China Eastern Airlines telah memulai penerbangan satu arah terjadwal terpanjang di dunia, menghubungkan Shanghai Pudong dengan Buenos Aires melalui Auckland. Penerbangan pertama ke selatan, MU745, berangkat pada pukul 00:10 tanggal 4 Desember dan mendarat di Argentina setelah menempuh jarak sekitar 20.000 km, menghemat lebih dari empat jam dibandingkan perjalanan Asia–Amerika Selatan biasanya.
Rincian rute – Layanan tiga kali seminggu ini menggunakan pesawat Airbus A350-900 dengan konfigurasi 288 kursi, termasuk 42 tempat tidur bisnis kelas bisnis yang bisa direbahkan dan kabin premium-ekonomi baru yang ditujukan untuk pelancong bisnis dan eksekutif agribisnis Amerika Latin. Penerbangan ke utara (MU746) beroperasi dari Buenos Aires–Auckland–Shanghai dengan pergantian kru di Selandia Baru tanpa penggantian pesawat, memungkinkan koneksi pada hari yang sama ke Beijing, Guangzhou, dan Chengdu.
Signifikansi strategis – Peluncuran ini mengikuti penandatanganan Protokol Layanan Udara China-Argentina pada November yang memberikan hak kelima bagi maskapai China melewati Selandia Baru. Bagi eksportir, “koridor selatan” ini menghindari rute Pasifik Utara yang padat dan mengantarkan daging sapi serta anggur Argentina ke distributor China satu hari lebih cepat, sementara paket e-commerce China sampai ke Amerika Selatan dalam waktu hanya 48 jam.
Dampak pada program mobilitas – Perusahaan multinasional dengan operasi di kedua belahan bumi dapat mengurangi biaya harian dan hotel yang terkait dengan pemberhentian panjang di Eropa atau AS. Manajer perjalanan harus mencatat bahwa tarif langsung (kelas bisnis) dihargai sekitar 12 persen lebih murah dibandingkan kombinasi dua tiket melalui Doha atau Dubai.
Ke depan – China Eastern menyatakan akan mengajukan permohonan kepada regulator untuk hak lalu lintas memperpanjang layanan ini ke São Paulo setelah peningkatan landasan pacu di bandara Ezeiza Buenos Aires selesai pada 2026.

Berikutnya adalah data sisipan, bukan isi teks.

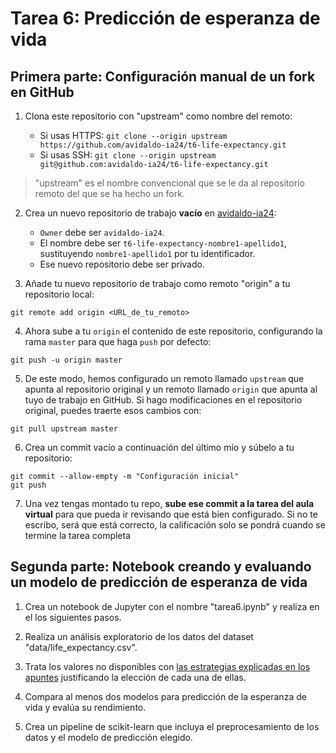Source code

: # Tarea 6: Predicción de esperanza de vida

## Primera parte: Configuración manual de un fork en GitHub

1. Clona este repositorio con "upstream" como nombre del remoto:

    - Si usas HTTPS: `git clone --origin upstream https://github.com/avidaldo-ia24/t6-life-expectancy.git`
    - Si usas SSH: `git clone --origin upstream git@github.com:avidaldo-ia24/t6-life-expectancy.git`

> "upstream" es el nombre convencional que se le da al repositorio remoto del que se ha hecho un fork.

2. Crea un nuevo repositorio de trabajo **vacío** en [avidaldo-ia24](https://github.com/organizations/avidaldo-ia24/repositories/new):
    - `Owner` debe ser `avidaldo-ia24`.
    - El nombre debe ser `t6-life-expectancy-nombre1-apellido1`, sustituyendo `nombre1-apellido1` por tu identificador. 
    - Ese nuevo repositorio debe ser privado.

3. Añade tu nuevo repositorio de trabajo como remoto "origin" a tu repositorio local:

`git remote add origin <URL_de_tu_remoto>`

4. Ahora sube a tu `origin` el contenido de este repositorio, configurando la rama `master` para que haga `push` por defecto:

`git push -u origin master`

5. De este modo, hemos configurado un remoto llamado `upstream` que apunta al repositorio original y un remoto llamado `origin` que apunta al tuyo de trabajo en GitHub. Si hago modificaciones en el repositorio original, puedes traerte esos cambios con:

`git pull upstream master`

6. Crea un commit vacío a continuación del último mío y súbelo a tu repositorio:

```
git commit --allow-empty -m "Configuración inicial"
git push
```

7. Una vez tengas montado tu repo, **sube ese commit a la tarea del aula virtual** para que pueda ir revisando que está bien configurado. Si no te escribo, será que está correcto, la calificación solo se pondrá cuando se termine la tarea completa


## Segunda parte: Notebook creando y evaluando un modelo de predicción de esperanza de vida

1. Crea un notebook de Jupyter con el nombre "tarea6.ipynb" y realiza en el los siguientes pasos.

2. Realiza un análisis exploratorio de los datos del dataset "data/life_expectancy.csv".

3. Trata los valores no disponibles con [las estrategias explicadas en los apuntes](https://github.com/avidaldo/ia24/blob/main/end2end/e2e041_missing.ipynb) justificando la elección de cada una de ellas.

4. Compara al menos dos modelos para predicción de la esperanza de vida y evalúa su rendimiento.

5. Crea un pipeline de scikit-learn que incluya el preprocesamiento de los datos y el modelo de predicción elegido.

Rincian rute – Layanan tiga kali seminggu ini menggunakan pesawat Airbus A350-900 dengan konfigurasi 288 kursi, termasuk 42 tempat tidur bisnis kelas bisnis yang bisa direbahkan dan kabin premium-ekonomi baru yang ditujukan untuk pelancong bisnis dan eksekutif agribisnis Amerika Latin. Penerbangan ke utara (MU746) beroperasi dari Buenos Aires–Auckland–Shanghai dengan pergantian kru di Selandia Baru tanpa penggantian pesawat, memungkinkan koneksi pada hari yang sama ke Beijing, Guangzhou, dan Chengdu.
Signifikansi strategis – Peluncuran ini mengikuti penandatanganan Protokol Layanan Udara China-Argentina pada November yang memberikan hak kelima bagi maskapai China melewati Selandia Baru. Bagi eksportir, “koridor selatan” ini menghindari rute Pasifik Utara yang padat dan mengantarkan daging sapi serta anggur Argentina ke distributor China satu hari lebih cepat, sementara paket e-commerce China sampai ke Amerika Selatan dalam waktu hanya 48 jam.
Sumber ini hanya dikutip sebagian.